The Cellist of Sarajevo

By Steven Galloway
Canadian author Steven Galloway’s third novel is an intensely moving story, set during the siege of Sarajevo (1992-1996). It is partly based on an actual event, in which twenty-two people were killed while waiting in line for bread. The next day, a famous cellist enters the square where the shelling took place and plays the Albinoni Adagio in their memory. He vows to return and play each day for each person killed, thus twenty-two days altogether.
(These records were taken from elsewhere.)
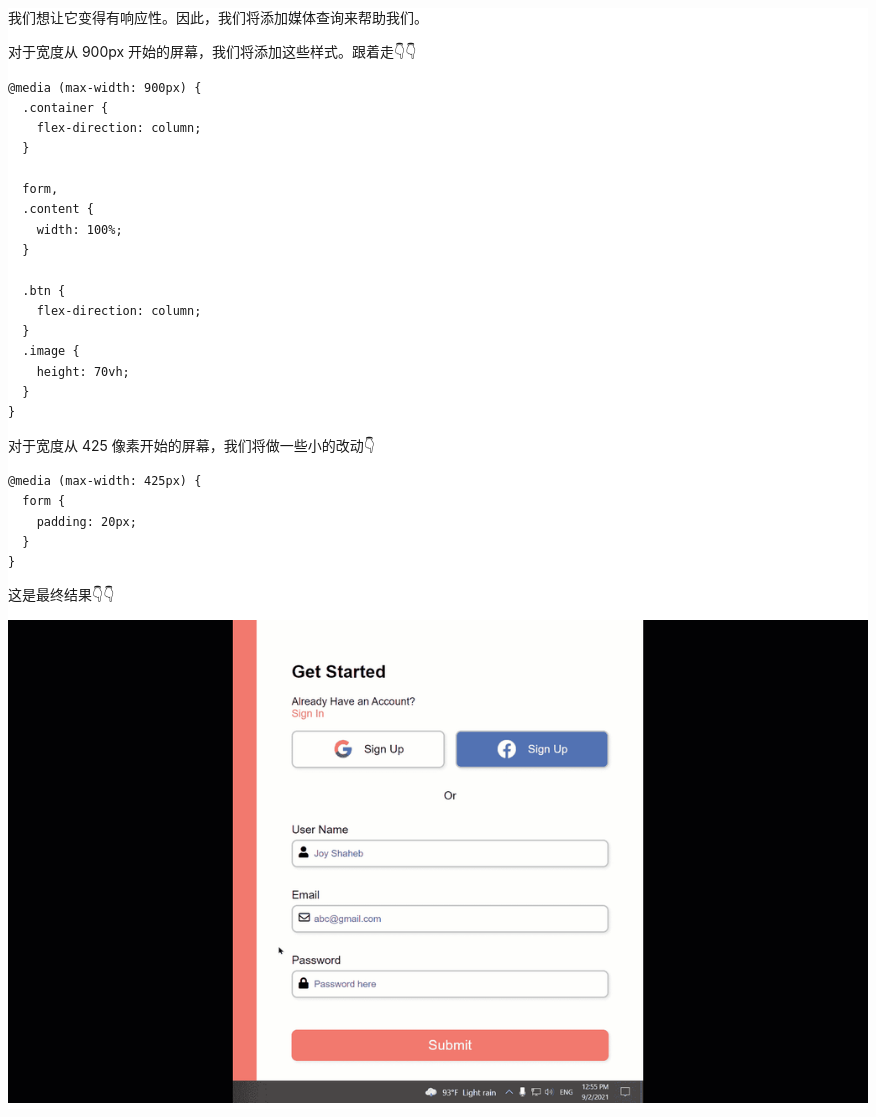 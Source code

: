 我们想让它变得有响应性。因此，我们将添加媒体查询来帮助我们。

对于宽度从 900px 开始的屏幕，我们将添加这些样式。跟着走👇👇

```
@media (max-width: 900px) {
  .container {
    flex-direction: column;
  }

  form,
  .content {
    width: 100%;
  }

  .btn {
    flex-direction: column;
  }
  .image {
    height: 70vh;
  }
}
```

对于宽度从 425 像素开始的屏幕，我们将做一些小的改动👇

```
@media (max-width: 425px) {
  form {
    padding: 20px;
  }
} 
```

这是最终结果👇👇

![fgbgfnghnghnhgmjhgnmhgnhgnggfbgfgfb](img/ffbb370485359dc7c9a95af61f8d04b5.png)
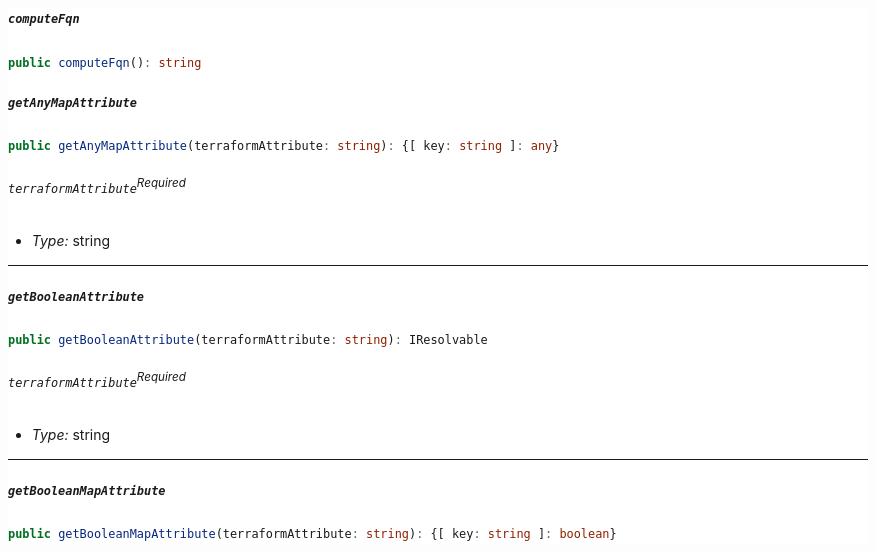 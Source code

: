 
##### `computeFqn` <a name="computeFqn" id="rhizo-co-terraform-provider-oci.dataOciLogAnalyticsNamespaceScheduledTask.DataOciLogAnalyticsNamespaceScheduledTaskActionOutputReference.computeFqn"></a>

```typescript
public computeFqn(): string
```

##### `getAnyMapAttribute` <a name="getAnyMapAttribute" id="rhizo-co-terraform-provider-oci.dataOciLogAnalyticsNamespaceScheduledTask.DataOciLogAnalyticsNamespaceScheduledTaskActionOutputReference.getAnyMapAttribute"></a>

```typescript
public getAnyMapAttribute(terraformAttribute: string): {[ key: string ]: any}
```

###### `terraformAttribute`<sup>Required</sup> <a name="terraformAttribute" id="rhizo-co-terraform-provider-oci.dataOciLogAnalyticsNamespaceScheduledTask.DataOciLogAnalyticsNamespaceScheduledTaskActionOutputReference.getAnyMapAttribute.parameter.terraformAttribute"></a>

- *Type:* string

---

##### `getBooleanAttribute` <a name="getBooleanAttribute" id="rhizo-co-terraform-provider-oci.dataOciLogAnalyticsNamespaceScheduledTask.DataOciLogAnalyticsNamespaceScheduledTaskActionOutputReference.getBooleanAttribute"></a>

```typescript
public getBooleanAttribute(terraformAttribute: string): IResolvable
```

###### `terraformAttribute`<sup>Required</sup> <a name="terraformAttribute" id="rhizo-co-terraform-provider-oci.dataOciLogAnalyticsNamespaceScheduledTask.DataOciLogAnalyticsNamespaceScheduledTaskActionOutputReference.getBooleanAttribute.parameter.terraformAttribute"></a>

- *Type:* string

---

##### `getBooleanMapAttribute` <a name="getBooleanMapAttribute" id="rhizo-co-terraform-provider-oci.dataOciLogAnalyticsNamespaceScheduledTask.DataOciLogAnalyticsNamespaceScheduledTaskActionOutputReference.getBooleanMapAttribute"></a>

```typescript
public getBooleanMapAttribute(terraformAttribute: string): {[ key: string ]: boolean}
```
Although the title derives from this incredible incident, the cellist’s actions serve mainly as background to the story. He does not interact with any of the main characters, although they are aware of him and in some cases, their lives are affected by him. Three separate narratives tell the stories of three different people struggling to survive in a world that has changed from a civilized society to one of anarchy. Everyday they are confronted with choices that could lead to death or injury or to a loss of integrity and self-respect. They feel helpless, abandoned, vulnerable, angry and terrified. Yet, in many moving scenes, they exhibit courage in the face of fear, and a determination not to lose their humanity.
Galloway’s vivid prose brings the characters to life and the intertwining stories create suspense. The most arresting story for me was that of Arrow, a young female sniper. She has been dragged into the conflict against her will, and unfortunately for her, she is very talented. She is afraid that she will never be able to return to being the person she was before the war. Her personal struggle is by far the hardest.
The ending is incredible and I won’t spoil it for those who haven’t read it. It is both sad and hopeful, and it will remain with you for a long time. Sad for various reasons, not the least being the inevitable politics of any situation, so that even in a case where all should be fighting together against a common enemy, there is still conflict and in-fighting within the ranks. But it is also hopeful because we see a determination to be true to oneself in the face of death or torture.
This is a powerful, haunting story, that I hope many will read. We lucky ones in Canada sometimes need a reminder, not only of what others endure in war-torn countries, but how quickly and easily our world can be transformed into such a state. Kudos to Mr. Galloway.